Kekerasan terhadap wartawan bukan sekadar persoalan individu, melainkan menunjukkan pola relasi yang timpang antara institusi kepolisian dan pers. Tindakan oknum Kanit tersebut menimbulkan pertanyaan:
apakah ini akibat ketidakpahaman aparat terhadap aturan tentang kebebasan pers, ataukah memang disengaja untuk menghambat transparansi penegakan hukum?
Kedua kemungkinan ini sama-sama mencemaskan.
Polisi, sebagai penegak hukum, semestinya menjadi pihak yang paling memahami pentingnya keberadaan pers dalam mengawasi dan memberikan informasi kepada masyarakat.

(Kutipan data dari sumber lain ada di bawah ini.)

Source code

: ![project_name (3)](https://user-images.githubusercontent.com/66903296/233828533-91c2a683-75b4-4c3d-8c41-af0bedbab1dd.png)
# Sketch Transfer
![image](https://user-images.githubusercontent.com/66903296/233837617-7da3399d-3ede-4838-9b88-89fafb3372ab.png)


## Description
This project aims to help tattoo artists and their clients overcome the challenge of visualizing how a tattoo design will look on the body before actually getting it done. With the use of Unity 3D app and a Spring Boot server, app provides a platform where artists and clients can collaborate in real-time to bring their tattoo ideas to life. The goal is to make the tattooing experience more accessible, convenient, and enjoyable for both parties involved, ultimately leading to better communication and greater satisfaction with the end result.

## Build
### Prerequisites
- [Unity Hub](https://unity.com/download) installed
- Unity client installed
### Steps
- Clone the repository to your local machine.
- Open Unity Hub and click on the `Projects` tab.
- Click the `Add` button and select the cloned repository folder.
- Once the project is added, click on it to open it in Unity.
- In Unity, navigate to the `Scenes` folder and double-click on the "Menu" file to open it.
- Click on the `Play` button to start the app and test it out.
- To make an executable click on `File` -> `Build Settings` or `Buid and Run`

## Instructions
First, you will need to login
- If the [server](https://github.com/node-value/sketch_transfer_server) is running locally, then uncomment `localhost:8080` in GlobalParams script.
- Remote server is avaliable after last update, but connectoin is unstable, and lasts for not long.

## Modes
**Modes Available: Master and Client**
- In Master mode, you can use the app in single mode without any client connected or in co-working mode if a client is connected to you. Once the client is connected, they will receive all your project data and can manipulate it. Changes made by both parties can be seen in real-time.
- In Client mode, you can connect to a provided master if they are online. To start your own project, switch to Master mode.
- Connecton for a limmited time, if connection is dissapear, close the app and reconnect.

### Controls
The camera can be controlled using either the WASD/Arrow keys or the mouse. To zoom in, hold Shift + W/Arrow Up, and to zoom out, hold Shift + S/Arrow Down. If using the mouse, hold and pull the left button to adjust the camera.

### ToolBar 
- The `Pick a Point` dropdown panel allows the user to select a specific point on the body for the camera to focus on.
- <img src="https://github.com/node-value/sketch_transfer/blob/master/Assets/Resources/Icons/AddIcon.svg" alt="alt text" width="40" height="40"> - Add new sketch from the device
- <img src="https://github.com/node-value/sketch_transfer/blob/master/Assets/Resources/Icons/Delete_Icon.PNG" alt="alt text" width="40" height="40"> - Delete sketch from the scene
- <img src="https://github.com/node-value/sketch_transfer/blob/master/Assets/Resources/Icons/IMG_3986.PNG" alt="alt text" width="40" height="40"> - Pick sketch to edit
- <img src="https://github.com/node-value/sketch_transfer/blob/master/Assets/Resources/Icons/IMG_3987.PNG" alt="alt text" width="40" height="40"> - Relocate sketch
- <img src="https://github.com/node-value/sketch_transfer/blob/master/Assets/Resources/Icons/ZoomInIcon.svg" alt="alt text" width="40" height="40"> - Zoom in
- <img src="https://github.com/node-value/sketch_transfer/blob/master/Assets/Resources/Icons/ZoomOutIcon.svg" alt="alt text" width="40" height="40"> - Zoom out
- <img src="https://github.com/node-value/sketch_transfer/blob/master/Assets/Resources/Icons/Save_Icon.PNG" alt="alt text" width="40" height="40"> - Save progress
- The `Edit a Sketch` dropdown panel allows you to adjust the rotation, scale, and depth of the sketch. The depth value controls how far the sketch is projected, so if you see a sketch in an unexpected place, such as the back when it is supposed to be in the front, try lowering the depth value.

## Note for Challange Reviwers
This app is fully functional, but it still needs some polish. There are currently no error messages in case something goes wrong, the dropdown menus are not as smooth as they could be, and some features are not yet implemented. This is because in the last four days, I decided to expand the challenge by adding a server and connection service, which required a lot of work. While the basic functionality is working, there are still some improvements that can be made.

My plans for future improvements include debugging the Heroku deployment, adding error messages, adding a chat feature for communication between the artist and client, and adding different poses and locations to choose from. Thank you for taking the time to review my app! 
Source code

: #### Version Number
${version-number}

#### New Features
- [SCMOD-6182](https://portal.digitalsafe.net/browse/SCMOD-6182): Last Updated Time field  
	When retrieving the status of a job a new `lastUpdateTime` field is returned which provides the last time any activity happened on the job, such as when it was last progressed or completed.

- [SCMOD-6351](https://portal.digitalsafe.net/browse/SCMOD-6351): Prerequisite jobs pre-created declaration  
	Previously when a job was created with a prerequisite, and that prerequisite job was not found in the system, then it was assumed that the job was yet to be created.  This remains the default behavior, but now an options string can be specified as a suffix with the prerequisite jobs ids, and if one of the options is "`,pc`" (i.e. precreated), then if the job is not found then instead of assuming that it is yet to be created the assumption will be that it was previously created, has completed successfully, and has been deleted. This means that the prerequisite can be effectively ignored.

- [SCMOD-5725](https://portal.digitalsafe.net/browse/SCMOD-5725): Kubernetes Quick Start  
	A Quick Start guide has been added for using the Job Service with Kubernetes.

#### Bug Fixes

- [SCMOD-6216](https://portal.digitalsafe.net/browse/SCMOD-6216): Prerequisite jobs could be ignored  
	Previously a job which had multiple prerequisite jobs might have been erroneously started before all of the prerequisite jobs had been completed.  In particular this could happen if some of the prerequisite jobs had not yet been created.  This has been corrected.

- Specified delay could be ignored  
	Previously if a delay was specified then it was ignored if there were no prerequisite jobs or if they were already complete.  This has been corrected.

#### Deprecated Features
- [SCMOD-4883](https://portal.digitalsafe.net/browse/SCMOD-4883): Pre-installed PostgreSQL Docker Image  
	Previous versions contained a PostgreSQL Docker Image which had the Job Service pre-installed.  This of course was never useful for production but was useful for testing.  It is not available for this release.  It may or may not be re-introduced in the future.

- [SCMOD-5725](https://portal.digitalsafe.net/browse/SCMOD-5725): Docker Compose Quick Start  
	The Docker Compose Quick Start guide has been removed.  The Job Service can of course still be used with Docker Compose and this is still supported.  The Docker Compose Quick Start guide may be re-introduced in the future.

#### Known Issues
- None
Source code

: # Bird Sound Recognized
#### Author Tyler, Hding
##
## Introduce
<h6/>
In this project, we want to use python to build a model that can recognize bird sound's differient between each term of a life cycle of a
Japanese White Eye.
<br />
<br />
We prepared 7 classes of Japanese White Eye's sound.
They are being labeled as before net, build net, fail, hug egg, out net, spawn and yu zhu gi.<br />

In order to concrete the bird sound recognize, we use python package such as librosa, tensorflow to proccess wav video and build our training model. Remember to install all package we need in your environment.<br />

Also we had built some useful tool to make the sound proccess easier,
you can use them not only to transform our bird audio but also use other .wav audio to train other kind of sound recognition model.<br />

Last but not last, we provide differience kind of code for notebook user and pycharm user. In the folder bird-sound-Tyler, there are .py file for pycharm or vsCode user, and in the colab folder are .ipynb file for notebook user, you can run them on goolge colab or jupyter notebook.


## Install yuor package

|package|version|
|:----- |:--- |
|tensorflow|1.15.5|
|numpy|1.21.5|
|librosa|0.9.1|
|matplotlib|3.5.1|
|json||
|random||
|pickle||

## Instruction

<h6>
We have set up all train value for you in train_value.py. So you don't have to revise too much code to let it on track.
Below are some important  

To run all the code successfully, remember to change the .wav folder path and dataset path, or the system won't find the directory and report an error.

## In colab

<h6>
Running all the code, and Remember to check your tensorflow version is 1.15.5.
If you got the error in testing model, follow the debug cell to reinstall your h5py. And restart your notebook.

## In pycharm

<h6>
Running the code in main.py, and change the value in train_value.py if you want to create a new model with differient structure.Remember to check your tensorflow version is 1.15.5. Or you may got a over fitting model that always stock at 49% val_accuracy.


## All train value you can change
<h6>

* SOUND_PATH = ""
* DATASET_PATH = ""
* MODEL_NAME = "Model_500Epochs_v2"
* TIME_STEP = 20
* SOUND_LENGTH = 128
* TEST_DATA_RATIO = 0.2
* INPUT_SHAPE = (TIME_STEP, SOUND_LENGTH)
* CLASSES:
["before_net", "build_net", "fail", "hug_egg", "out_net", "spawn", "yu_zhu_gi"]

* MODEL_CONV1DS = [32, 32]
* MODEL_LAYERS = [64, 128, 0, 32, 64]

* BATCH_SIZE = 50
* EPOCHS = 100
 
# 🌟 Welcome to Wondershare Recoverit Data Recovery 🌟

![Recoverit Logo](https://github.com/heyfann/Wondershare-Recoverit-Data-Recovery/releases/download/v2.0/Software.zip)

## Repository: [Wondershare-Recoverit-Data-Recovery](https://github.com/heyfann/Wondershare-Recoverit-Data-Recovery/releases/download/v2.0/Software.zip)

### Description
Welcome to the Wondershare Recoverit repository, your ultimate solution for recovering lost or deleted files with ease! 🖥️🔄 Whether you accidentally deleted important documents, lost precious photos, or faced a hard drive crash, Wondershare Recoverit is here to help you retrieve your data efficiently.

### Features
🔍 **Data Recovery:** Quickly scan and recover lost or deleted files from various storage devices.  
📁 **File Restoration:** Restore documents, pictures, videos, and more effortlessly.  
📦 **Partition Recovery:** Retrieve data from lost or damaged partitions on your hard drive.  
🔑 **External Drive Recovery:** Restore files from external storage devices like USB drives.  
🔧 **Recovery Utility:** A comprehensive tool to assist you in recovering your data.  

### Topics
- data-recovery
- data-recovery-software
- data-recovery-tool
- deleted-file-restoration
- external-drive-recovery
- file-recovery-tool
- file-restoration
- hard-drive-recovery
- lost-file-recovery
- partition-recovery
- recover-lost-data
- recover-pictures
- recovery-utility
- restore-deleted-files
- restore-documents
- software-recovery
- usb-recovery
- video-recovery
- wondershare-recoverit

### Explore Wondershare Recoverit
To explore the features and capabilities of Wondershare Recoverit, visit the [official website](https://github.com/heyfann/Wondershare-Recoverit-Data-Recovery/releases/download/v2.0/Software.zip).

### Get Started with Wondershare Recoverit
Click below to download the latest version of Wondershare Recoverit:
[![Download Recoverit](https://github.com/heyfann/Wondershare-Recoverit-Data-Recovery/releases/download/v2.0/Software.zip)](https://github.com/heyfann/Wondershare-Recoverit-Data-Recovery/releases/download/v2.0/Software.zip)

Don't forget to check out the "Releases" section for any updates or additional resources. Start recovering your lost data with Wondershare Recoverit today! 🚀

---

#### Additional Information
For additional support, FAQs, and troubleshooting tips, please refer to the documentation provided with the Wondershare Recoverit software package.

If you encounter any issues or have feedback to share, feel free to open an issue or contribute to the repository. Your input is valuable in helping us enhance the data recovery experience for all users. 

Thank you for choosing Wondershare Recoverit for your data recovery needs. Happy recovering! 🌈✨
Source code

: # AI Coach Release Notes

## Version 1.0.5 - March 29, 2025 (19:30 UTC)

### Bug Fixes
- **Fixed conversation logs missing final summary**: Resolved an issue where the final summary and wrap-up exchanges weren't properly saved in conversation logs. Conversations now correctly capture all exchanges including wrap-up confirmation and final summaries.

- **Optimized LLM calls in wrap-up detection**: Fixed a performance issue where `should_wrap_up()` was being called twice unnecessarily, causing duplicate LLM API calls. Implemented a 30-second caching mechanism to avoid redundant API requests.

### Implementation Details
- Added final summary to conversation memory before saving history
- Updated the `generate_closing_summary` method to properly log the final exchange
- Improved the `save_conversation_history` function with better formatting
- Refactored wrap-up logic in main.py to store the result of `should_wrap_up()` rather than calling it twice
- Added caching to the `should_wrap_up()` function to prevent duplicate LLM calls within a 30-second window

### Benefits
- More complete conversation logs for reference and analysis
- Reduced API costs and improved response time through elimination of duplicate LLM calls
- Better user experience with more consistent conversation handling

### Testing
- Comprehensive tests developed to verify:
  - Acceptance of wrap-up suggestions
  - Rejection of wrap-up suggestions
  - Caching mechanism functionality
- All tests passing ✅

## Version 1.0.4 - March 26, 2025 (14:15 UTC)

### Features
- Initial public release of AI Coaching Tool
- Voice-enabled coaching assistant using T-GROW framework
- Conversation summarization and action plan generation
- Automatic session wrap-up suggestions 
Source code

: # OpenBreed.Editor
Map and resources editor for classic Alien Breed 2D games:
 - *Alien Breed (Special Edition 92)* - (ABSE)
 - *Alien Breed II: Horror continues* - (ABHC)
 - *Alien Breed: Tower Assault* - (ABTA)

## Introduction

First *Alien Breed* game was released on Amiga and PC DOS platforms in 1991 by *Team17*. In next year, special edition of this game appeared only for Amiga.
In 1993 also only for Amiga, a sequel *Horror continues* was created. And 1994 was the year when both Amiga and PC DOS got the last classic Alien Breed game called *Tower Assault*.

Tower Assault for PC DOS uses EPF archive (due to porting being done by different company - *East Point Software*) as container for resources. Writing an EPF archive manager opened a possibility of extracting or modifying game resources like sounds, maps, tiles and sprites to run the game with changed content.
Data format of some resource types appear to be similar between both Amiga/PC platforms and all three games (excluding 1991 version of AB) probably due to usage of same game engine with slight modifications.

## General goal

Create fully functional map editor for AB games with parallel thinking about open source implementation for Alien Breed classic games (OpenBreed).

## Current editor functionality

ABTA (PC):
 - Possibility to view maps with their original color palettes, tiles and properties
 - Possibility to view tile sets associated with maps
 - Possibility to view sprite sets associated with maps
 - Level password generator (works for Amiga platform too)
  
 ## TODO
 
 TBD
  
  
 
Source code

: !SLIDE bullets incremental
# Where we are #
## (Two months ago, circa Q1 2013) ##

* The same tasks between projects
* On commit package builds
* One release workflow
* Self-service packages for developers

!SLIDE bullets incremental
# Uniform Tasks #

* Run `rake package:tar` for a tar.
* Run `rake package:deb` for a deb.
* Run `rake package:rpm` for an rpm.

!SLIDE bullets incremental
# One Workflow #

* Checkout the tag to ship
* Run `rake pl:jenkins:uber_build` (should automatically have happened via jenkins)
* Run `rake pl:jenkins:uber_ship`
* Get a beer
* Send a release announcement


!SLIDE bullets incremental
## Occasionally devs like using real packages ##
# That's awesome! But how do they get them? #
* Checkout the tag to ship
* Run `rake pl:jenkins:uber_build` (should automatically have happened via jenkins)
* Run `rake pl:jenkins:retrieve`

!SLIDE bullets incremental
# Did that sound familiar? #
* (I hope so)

Namun, insiden ini justru menunjukkan sebaliknya. Alih-alih menjadi mitra transparansi, tindakan oknum polisi menggambarkan resistensi terhadap kontrol publik, seolah penegakan hukum harus berjalan dalam ruang tertutup.
Kekerasan terhadap wartawan tidak hanya melukai individu yang menjadi korban, tetapi juga menjadi ancaman serius bagi kebebasan pers dan hak masyarakat untuk mendapatkan informasi.
Pers adalah pilar keempat demokrasi, yang berfungsi mengawasi kekuasaan dan memastikan transparansi. Ketika aparat penegak hukum justru menjadi aktor yang menghalangi kerja jurnalistik, maka fungsi ini menjadi lumpuh.
Kasus di Gorontalo ini bukan hanya pelanggaran hukum, tetapi juga mencerminkan resistensi aparat terhadap pengawasan publik.
Penegakan hukum yang dilakukan di bawah bayang-bayang intimidasi dan kekerasan terhadap jurnalis menunjukkan bahwa aparat belum siap bekerja secara transparan.
Hal ini menggerogoti kepercayaan masyarakat terhadap institusi kepolisian yang seharusnya menjadi garda terdepan dalam menegakkan keadilan.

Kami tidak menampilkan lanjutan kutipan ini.